From my experience working on language model alignment, I’ve found that thoroughly exploring the hyperparameter space is essential. A small tweak can yield substantial gains. I recommend starting with the settings from published experiments and iteratively tuning from there.
It’s also worth noting that the choice of base model matters a great deal. In the experiments discussed above, the OpenHermes-7b-2.5 model was clearly stronger out of the box, with alignment providing only a 0.3 boost to its MT Bench score. So be sure to start with the best foundation model you can for your use case.

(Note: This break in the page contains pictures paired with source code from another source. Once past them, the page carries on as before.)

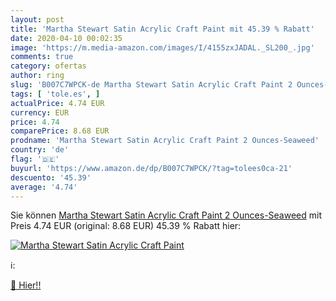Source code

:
 ```yaml
---
layout: post
title: 'Martha Stewart Satin Acrylic Craft Paint mit 45.39 % Rabatt'
date: 2020-04-10 00:02:35
image: 'https://m.media-amazon.com/images/I/4155zxJADAL._SL200_.jpg'
comments: true
category: ofertas
author: ring
slug: 'B007C7WPCK-de Martha Stewart Satin Acrylic Craft Paint 2 Ounces-Seaweed'
tags: [ 'tole.es', ]
actualPrice: 4.74 EUR
currency: EUR
price: 4.74
comparePrice: 8.68 EUR
prodname: 'Martha Stewart Satin Acrylic Craft Paint 2 Ounces-Seaweed'
country: 'de'
flag: '🇩🇪'
buyurl: 'https://www.amazon.de/dp/B007C7WPCK/?tag=tolees0ca-21'
descuento: '45.39'
average: '4.74'
---
```


Sie können [Martha Stewart Satin Acrylic Craft Paint 2 Ounces-Seaweed](https://www.amazon.de/dp/B007C7WPCK/?tag=tolees0ca-21) mit Preis 4.74 EUR (original: 8.68 EUR) 45.39 % Rabatt hier:

[![Martha Stewart Satin Acrylic Craft Paint](https://m.media-amazon.com/images/I/4155zxJADAL._SL200_.jpg)](https://www.amazon.de/dp/B007C7WPCK/?tag=tolees0ca-21)

ℹ️:


[🛒 Hier!!](https://www.amazon.de/dp/B007C7WPCK/?tag=tolees0ca-21)
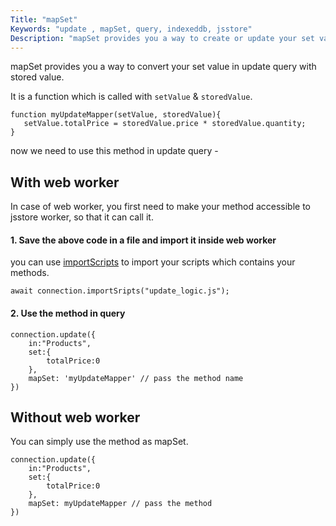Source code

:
 ```yaml
---
Title: "mapSet"
Keywords: "update , mapSet, query, indexeddb, jsstore"
Description: "mapSet provides you a way to create or update your set value in update query"
---
```


mapSet provides you a way to convert your set value in update query with stored value. 

It is a function which is called with `setValue` & `storedValue`.

```
function myUpdateMapper(setValue, storedValue){
   setValue.totalPrice = storedValue.price * storedValue.quantity;
}
```

now we need to use this method in update query -

## With web worker

In case of web worker, you first need to make your method accessible to jsstore worker, so that it can call it.

#### 1. Save the above code in a file and import it inside web worker 

you can use <a href="/tutorial/import-scripts">importScripts</a> to import your scripts which contains your methods.

```
await connection.importSripts("update_logic.js");

```

#### 2. Use the method in query

```
connection.update({
    in:"Products",
    set:{
        totalPrice:0
    },
    mapSet: 'myUpdateMapper' // pass the method name
})
```

## Without web worker

You can simply use the method as mapSet.

```
connection.update({
    in:"Products",
    set:{
        totalPrice:0
    },
    mapSet: myUpdateMapper // pass the method
})
```
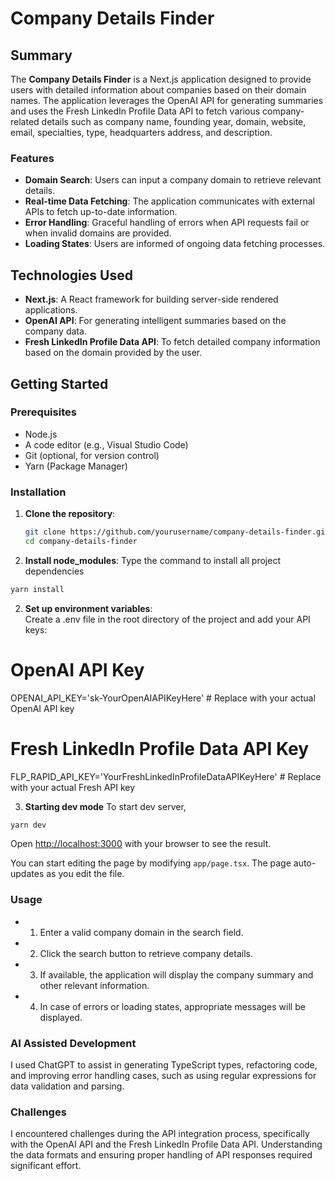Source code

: # Company Details Finder

## Summary

The **Company Details Finder** is a Next.js application designed to provide users with detailed information about companies based on their domain names. The application leverages the OpenAI API for generating summaries and uses the Fresh LinkedIn Profile Data API to fetch various company-related details such as company name, founding year, domain, website, email, specialties, type, headquarters address, and description.

### Features

- **Domain Search**: Users can input a company domain to retrieve relevant details.
- **Real-time Data Fetching**: The application communicates with external APIs to fetch up-to-date information.
- **Error Handling**: Graceful handling of errors when API requests fail or when invalid domains are provided.
- **Loading States**: Users are informed of ongoing data fetching processes.

## Technologies Used

- **Next.js**: A React framework for building server-side rendered applications.
- **OpenAI API**: For generating intelligent summaries based on the company data.
- **Fresh LinkedIn Profile Data API**: To fetch detailed company information based on the domain provided by the user.

## Getting Started

### Prerequisites

- Node.js
- A code editor (e.g., Visual Studio Code)
- Git (optional, for version control)
- Yarn (Package Manager)

### Installation

1. **Clone the repository**:

   ```bash
   git clone https://github.com/yourusername/company-details-finder.git
   cd company-details-finder
   ```

2. **Install node_modules**:
   Type the command to install all project dependencies

```bash
yarn install
```

2. **Set up environment variables**:  
   Create a .env file in the root directory of the project and add your API keys:

# OpenAI API Key

OPENAI_API_KEY='sk-YourOpenAIAPIKeyHere' # Replace with your actual OpenAI API key

# Fresh LinkedIn Profile Data API Key

FLP_RAPID_API_KEY='YourFreshLinkedInProfileDataAPIKeyHere' # Replace with your actual Fresh API key

3. **Starting dev mode**
   To start dev server,

```bash
yarn dev
```

Open [http://localhost:3000](http://localhost:3000) with your browser to see the result.

You can start editing the page by modifying `app/page.tsx`. The page auto-updates as you edit the file.

### Usage

- 1. Enter a valid company domain in the search field.
- 2. Click the search button to retrieve company details.
- 3. If available, the application will display the company summary and other relevant information.
- 4. In case of errors or loading states, appropriate messages will be displayed.

### AI Assisted Development

I used ChatGPT to assist in generating TypeScript types, refactoring code, and improving error handling cases, such as using regular expressions for data validation and parsing.

### Challenges

I encountered challenges during the API integration process, specifically with the OpenAI API and the Fresh LinkedIn Profile Data API. Understanding the data formats and ensuring proper handling of API responses required significant effort.
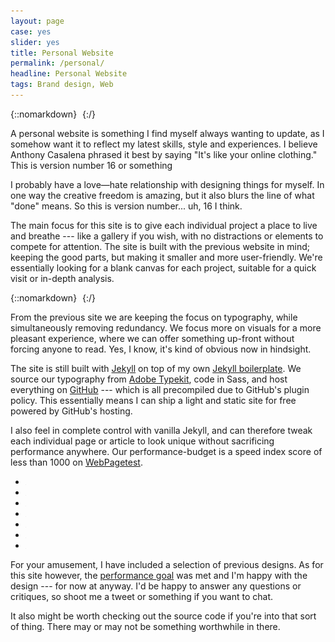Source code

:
 ```yaml
---
layout: page
case: yes
slider: yes
title: Personal Website
permalink: /personal/
headline: Personal Website
tags: Brand design, Web
---
```


{::nomarkdown}
<img src="../img/assets/load.gif" data-src="../img/personal/img-01.png" alt="Personal Website">
{:/}

<p class="lead pull" markdown='1'>
	A personal website is something I find myself always wanting to update, as I somehow want it to reflect my latest skills, style and experiences. I believe Anthony Casalena phrased it best by saying "It's like your online clothing."
	<span class="entry">This is version number 16 or something</span>
</p>

I probably have a love&mdash;hate relationship with designing things for myself. In one way the creative freedom is amazing, but it also blurs the line of what "done" means. So this is version number... uh, 16 I think.

The main focus for this site is to give each individual project a place to live and breathe --- like a gallery if you wish, with no distractions or elements to compete for attention. The site is built with the previous website in mind; keeping the good parts, but making it smaller and more user-friendly. We're essentially looking for a blank canvas for each project, suitable for a quick visit or in-depth analysis.

{::nomarkdown}
<img src="../img/assets/load.gif" data-src="../img/personal/img-02.png" alt="Ubuntu and Proxima Nov">
{:/}

From the previous site we are keeping the focus on typography, while simultaneously removing redundancy. We focus more on visuals for a more pleasant experience, where we can offer something up-front without forcing anyone to read. Yes, I know, it's kind of obvious now in hindsight.

The site is still built with <a href="http://jekyllrb.com/" target="_blank">Jekyll</a> on top of my own <a href="https://github.com/partcoffee/snap" target="_blank">Jekyll boilerplate</a>. We source our typography from <a href="https://typekit.com/" target="_blank">Adobe Typekit</a>, code in Sass, and host everything on <a href="https://github.com/partcoffee/partcoffee.github.io" target="_blank">GitHub</a> --- which is all precompiled due to GitHub's plugin policy. This essentially means I can ship a light and static site for free powered by GitHub's hosting.

I also feel in complete control with vanilla Jekyll, and can therefore tweak each individual page or article to look unique without sacrificing performance anywhere. Our performance-budget is a speed index score of less than 1000 on <a href="http://www.webpagetest.org/" target="_blank">WebPagetest</a>.

<div class="div"></div>

<ul class="show">
	<li><img src="../img/assets/load.gif" data-src="../img/personal/img-03.jpg" alt="Personal Website"></li>
	<li><img src="../img/assets/load.gif" data-src="../img/personal/img-04.jpg" alt="Personal Website"></li>
	<li><img src="../img/assets/load.gif" data-src="../img/personal/img-05.jpg" alt="Personal Website"></li>
	<li><img src="../img/assets/load.gif" data-src="../img/personal/img-06.jpg" alt="Personal Website"></li>
	<li><img src="../img/assets/load.gif" data-src="../img/personal/img-07.jpg" alt="Personal Website"></li>
	<li><img src="../img/assets/load.gif" data-src="../img/personal/img-08.jpg" alt="Personal Website"></li>
	<li><img src="../img/assets/load.gif" data-src="../img/personal/img-09.jpg" alt="Personal Website"></li>
</ul>

<div class="div"></div>

For your amusement, I have included a selection of previous designs. As for this site however, the <a href="http://www.webpagetest.org/result/150704_5G_55Z/" target="_blank">performance goal</a> was met and I'm happy with the design --- for now at anyway. I'd be happy to answer any questions or critiques, so shoot me a tweet or something if you want to chat.

It also might be worth checking out the source code if you're into that sort of thing. There may or may not be something worthwhile in there.

<div class="div"></div>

The Future of Language Model Alignment
As we’ve seen, preference optimization techniques like DPO, IPO and KTO are enabling LLMs to behave in increasingly helpful, harmless and aligned ways. However, this remains an active area of research with ample room for improvement.
Some key open questions include:
- How can we collect higher-quality preference data more efficiently and cost-effectively?
- What other optimization objectives could further improve alignment robustness and generalization?
- How well do these techniques scale to even larger models with billions or trillions of parameters?
Personally, I’m excited to see continued innovation in learning from more diverse forms of human feedback, like the binary signals leveraged by KTO. Making alignment optimization easier and more practical will be key to unlocking the full potential of LLMs.
Stay tuned for further developments in this fast-moving field. By adopting best practices like DPO and KTO, we can create language models that are not only incredibly capable but also fundamentally aligned with human values and goals. The future looks bright indeed.
What is the significance of aligning LLMs with human preferences?
Aligning large language models (LLMs) with human preferences is crucial for creating AI systems that are more intuitive and user-friendly. This alignment helps ensure that the outputs of LLMs are relevant, ethical, and aligned with societal values, ultimately enhancing user trust and satisfaction. For more information, visit the Hugging Face blog.
How do DPO, IPO, and KTO compare in terms of performance?
Direct Preference Optimization (DPO) generally outperforms Identity Preference Optimization (IPO) and Kahneman-Tversky Optimization (KTO) in various settings, particularly in tasks requiring nuanced human feedback. DPO’s approach to directly optimizing preference data allows for more stable and effective model alignment. For detailed comparisons, refer to the arXiv paper on DPO.
What are the practical applications of KTO in real-world scenarios?
Kahneman-Tversky Optimization (KTO) is particularly effective in environments where binary feedback (good or bad) is readily available. Its simplicity makes it suitable for applications like chatbots and recommendation systems, where quick feedback loops are essential. For an in-depth look at KTO, check out the NobleFilt article.
How can organizations implement these alignment methods effectively?
Organizations can implement DPO, IPO, and KTO by first collecting relevant preference data from users and then applying the respective optimization techniques to fine-tune their LLMs. Continuous evaluation and adjustment of hyperparameters are also vital for achieving optimal performance. For guidance on implementation, see the Aman AI Journal.
What future trends can we expect in LLM alignment techniques?
Future trends in LLM alignment may include the integration of more sophisticated feedback mechanisms, the use of hybrid models that combine aspects of DPO, IPO, and KTO, and advancements in interpretability to better understand how these models align with human preferences. For insights on emerging trends, explore the latest research updates on OpenReview.